2ème dimanche ordinaire

 “Je ne suis pas le Christ”, c’est ainsi que se présente Jean, le Baptiste. Se définir de manière négative cela n’augure rien de bon. Et pourtant c’est ainsi que cet homme trouve son identité. Dans cet évangile de Jean où le Christ n’aura de cesse d’énoncer “je suis”, le Baptiste lui ouvre une voie. Ce “je ne suis pas” n’est nullement le fruit d’une mauvaise jalousie qui lui ferait convoiter ce qu’il n’a pas.

Ses paroles sont soutenues par tout autre chose. Il dit que précisément, on peut donner à l’autre même ce que l’on n’a pas.

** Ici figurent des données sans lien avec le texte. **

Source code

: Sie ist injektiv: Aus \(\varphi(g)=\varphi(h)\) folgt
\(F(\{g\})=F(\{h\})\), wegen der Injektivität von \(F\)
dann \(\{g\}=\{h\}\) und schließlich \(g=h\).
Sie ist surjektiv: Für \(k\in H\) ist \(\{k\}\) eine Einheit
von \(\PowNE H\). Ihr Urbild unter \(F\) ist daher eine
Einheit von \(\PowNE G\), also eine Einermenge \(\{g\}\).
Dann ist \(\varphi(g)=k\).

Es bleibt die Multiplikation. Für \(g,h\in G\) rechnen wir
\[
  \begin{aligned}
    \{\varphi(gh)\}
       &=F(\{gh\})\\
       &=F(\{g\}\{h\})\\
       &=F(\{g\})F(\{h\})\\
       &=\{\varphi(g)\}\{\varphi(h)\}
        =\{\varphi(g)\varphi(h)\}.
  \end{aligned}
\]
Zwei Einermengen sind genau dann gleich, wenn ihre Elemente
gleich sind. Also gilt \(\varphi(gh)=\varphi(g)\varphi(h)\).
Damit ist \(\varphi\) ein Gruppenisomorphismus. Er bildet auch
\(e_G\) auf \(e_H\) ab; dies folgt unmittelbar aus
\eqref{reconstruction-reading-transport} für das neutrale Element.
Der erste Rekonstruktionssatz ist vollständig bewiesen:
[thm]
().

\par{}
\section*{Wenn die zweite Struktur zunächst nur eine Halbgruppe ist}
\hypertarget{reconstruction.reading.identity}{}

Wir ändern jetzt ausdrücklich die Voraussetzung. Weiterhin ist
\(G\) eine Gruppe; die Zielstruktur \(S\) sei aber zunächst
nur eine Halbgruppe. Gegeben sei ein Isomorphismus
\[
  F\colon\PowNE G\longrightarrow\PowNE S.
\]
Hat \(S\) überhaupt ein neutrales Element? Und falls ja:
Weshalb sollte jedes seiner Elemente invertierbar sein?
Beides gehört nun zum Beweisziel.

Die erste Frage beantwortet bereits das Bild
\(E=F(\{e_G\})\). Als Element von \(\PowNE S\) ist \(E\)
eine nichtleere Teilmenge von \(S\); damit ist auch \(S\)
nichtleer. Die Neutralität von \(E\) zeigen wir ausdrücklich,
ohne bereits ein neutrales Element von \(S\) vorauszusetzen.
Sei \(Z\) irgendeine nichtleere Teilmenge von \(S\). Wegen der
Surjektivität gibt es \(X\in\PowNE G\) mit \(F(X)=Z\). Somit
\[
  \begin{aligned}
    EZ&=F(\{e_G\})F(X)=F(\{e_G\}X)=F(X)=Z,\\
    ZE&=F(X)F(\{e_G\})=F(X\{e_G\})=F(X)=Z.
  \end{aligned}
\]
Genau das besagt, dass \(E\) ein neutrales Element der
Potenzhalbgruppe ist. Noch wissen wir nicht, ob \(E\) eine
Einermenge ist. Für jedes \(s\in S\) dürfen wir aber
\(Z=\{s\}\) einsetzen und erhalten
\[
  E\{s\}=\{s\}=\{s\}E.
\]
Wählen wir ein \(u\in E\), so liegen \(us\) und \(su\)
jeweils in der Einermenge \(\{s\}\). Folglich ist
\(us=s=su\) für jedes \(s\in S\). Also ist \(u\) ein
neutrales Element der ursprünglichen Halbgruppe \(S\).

Autrement dit, on peut lui offrir de son manque, de son désir, de son attente, bref de son espérance. Jean-Baptiste représente le chrétien qui est appelé à vivre authentiquement : rendre droit le chemin du Seigneur, c’est-à-dire préparer, pour un autre que soi-même, la venue de ce que l’on n’a pas.

La position symbolique du Baptiste, c’est de restaurer l’attente et, pour cela, ouvrir un peu de place, dégager de l’espace au cœur de ce qui encombre trop et qui rend parfois incapable d’accueillir quoi que ce soit de nouveau. Il y a tellement de choses, en effet, qui peuvent fermer notre existence sur elle-même.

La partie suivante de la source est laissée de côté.